• **Task item**
Reproduce exactly the stretch of lines running from the line with "Reemplazando ahora en la tercera ecuación" to the end of the entries below.

***

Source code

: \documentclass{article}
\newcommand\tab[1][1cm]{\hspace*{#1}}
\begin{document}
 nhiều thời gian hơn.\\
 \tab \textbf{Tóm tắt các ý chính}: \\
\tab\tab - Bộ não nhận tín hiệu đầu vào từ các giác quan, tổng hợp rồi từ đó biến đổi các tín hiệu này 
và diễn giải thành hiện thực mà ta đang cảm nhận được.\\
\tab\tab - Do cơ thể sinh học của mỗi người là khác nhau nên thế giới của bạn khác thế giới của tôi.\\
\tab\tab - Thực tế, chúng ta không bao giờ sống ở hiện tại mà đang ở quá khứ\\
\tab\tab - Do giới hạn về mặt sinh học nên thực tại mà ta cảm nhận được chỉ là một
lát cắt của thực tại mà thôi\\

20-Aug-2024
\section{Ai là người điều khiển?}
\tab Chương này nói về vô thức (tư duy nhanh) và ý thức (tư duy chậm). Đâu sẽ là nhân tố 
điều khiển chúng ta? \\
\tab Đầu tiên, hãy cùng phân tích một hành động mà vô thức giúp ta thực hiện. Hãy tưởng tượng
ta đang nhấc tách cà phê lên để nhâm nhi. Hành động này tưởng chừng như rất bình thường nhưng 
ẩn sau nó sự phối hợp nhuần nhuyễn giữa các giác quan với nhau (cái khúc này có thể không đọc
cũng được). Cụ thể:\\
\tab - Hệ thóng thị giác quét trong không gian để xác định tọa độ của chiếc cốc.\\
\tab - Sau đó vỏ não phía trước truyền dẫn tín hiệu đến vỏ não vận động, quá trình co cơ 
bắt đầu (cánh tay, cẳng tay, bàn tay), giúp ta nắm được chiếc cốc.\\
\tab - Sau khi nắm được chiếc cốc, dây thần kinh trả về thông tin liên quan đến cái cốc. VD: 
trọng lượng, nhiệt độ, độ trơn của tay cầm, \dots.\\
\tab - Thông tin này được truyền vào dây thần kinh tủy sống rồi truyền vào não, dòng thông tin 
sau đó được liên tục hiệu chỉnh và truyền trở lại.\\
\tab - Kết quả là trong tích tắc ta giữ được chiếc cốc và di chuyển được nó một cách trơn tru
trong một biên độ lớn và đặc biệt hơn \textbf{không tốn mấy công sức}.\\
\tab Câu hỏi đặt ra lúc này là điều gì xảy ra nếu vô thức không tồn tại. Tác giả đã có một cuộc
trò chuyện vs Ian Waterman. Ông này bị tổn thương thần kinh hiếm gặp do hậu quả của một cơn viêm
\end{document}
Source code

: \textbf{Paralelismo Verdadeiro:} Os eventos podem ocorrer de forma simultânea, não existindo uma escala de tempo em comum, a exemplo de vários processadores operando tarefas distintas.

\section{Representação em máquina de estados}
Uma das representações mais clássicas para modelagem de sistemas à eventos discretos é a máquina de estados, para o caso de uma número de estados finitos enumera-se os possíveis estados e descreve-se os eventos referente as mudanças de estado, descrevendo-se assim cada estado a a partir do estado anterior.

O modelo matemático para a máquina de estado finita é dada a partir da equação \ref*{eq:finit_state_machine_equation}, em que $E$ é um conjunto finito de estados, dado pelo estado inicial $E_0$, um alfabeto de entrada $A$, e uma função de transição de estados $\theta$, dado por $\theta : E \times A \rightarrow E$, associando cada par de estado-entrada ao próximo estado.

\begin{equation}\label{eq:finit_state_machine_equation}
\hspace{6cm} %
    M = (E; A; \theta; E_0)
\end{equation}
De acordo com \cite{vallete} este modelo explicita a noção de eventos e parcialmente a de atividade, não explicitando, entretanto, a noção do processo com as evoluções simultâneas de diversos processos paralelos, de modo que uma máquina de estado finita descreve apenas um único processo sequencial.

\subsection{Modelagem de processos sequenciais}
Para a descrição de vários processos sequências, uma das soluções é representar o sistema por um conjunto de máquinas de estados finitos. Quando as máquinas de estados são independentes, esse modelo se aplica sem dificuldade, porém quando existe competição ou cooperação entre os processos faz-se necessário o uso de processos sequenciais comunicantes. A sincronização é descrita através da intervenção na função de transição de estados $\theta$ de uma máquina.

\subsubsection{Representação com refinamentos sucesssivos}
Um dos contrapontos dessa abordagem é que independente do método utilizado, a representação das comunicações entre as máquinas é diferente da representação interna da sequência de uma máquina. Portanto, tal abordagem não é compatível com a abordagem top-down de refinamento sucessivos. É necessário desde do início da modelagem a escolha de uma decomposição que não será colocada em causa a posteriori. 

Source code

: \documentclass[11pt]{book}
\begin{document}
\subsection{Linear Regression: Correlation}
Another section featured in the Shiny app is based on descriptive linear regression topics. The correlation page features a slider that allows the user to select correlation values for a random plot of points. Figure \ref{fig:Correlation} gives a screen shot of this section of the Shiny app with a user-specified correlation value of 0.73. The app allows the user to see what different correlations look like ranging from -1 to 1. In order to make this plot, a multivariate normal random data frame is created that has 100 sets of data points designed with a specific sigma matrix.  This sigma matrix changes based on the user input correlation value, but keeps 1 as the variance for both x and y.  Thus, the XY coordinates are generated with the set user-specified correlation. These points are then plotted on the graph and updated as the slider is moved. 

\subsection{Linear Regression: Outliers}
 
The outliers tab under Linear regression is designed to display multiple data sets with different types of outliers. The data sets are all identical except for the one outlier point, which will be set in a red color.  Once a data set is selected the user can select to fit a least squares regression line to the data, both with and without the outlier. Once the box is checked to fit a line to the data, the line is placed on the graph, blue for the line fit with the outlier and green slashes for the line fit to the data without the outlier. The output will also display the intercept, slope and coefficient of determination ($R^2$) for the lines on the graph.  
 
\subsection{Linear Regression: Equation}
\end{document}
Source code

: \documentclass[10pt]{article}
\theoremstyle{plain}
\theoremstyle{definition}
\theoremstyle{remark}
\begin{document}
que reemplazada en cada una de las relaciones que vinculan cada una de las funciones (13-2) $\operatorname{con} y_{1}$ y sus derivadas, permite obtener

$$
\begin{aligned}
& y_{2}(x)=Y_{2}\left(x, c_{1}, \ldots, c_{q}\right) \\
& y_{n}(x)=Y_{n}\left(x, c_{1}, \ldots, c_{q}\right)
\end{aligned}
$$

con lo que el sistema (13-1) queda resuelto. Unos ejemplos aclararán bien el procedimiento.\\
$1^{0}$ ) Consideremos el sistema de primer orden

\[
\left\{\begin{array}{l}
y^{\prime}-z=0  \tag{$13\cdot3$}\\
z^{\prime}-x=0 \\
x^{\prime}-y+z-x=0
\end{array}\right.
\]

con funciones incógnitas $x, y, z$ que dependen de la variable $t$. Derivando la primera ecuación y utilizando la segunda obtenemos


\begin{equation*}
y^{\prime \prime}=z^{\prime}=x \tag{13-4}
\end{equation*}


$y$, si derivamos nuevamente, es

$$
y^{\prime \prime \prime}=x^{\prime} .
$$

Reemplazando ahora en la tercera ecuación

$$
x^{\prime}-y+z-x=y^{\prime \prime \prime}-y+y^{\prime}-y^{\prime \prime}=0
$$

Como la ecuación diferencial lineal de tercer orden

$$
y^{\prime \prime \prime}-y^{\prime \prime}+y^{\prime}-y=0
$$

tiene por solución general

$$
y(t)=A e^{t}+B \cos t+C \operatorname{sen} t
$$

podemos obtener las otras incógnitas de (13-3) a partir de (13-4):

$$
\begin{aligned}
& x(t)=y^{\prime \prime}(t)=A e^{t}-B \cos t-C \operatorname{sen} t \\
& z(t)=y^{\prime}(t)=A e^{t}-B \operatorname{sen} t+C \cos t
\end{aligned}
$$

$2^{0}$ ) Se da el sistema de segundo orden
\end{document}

***

• **Solved problem**
Reemplazando ahora en la tercera ecuación

$$
x^{\prime}-y+z-x=y^{\prime \prime \prime}-y+y^{\prime}-y^{\prime \prime}=0
$$

Como la ecuación diferencial lineal de tercer orden

$$
y^{\prime \prime \prime}-y^{\prime \prime}+y^{\prime}-y=0
$$

tiene por solución general

$$
y(t)=A e^{t}+B \cos t+C \operatorname{sen} t
$$

podemos obtener las otras incógnitas de (13-3) a partir de (13-4):

$$
\begin{aligned}
& x(t)=y^{\prime \prime}(t)=A e^{t}-B \cos t-C \operatorname{sen} t \\
& z(t)=y^{\prime}(t)=A e^{t}-B \operatorname{sen} t+C \cos t
\end{aligned}
$$

$2^{0}$ ) Se da el sistema de segundo orden
\end{document}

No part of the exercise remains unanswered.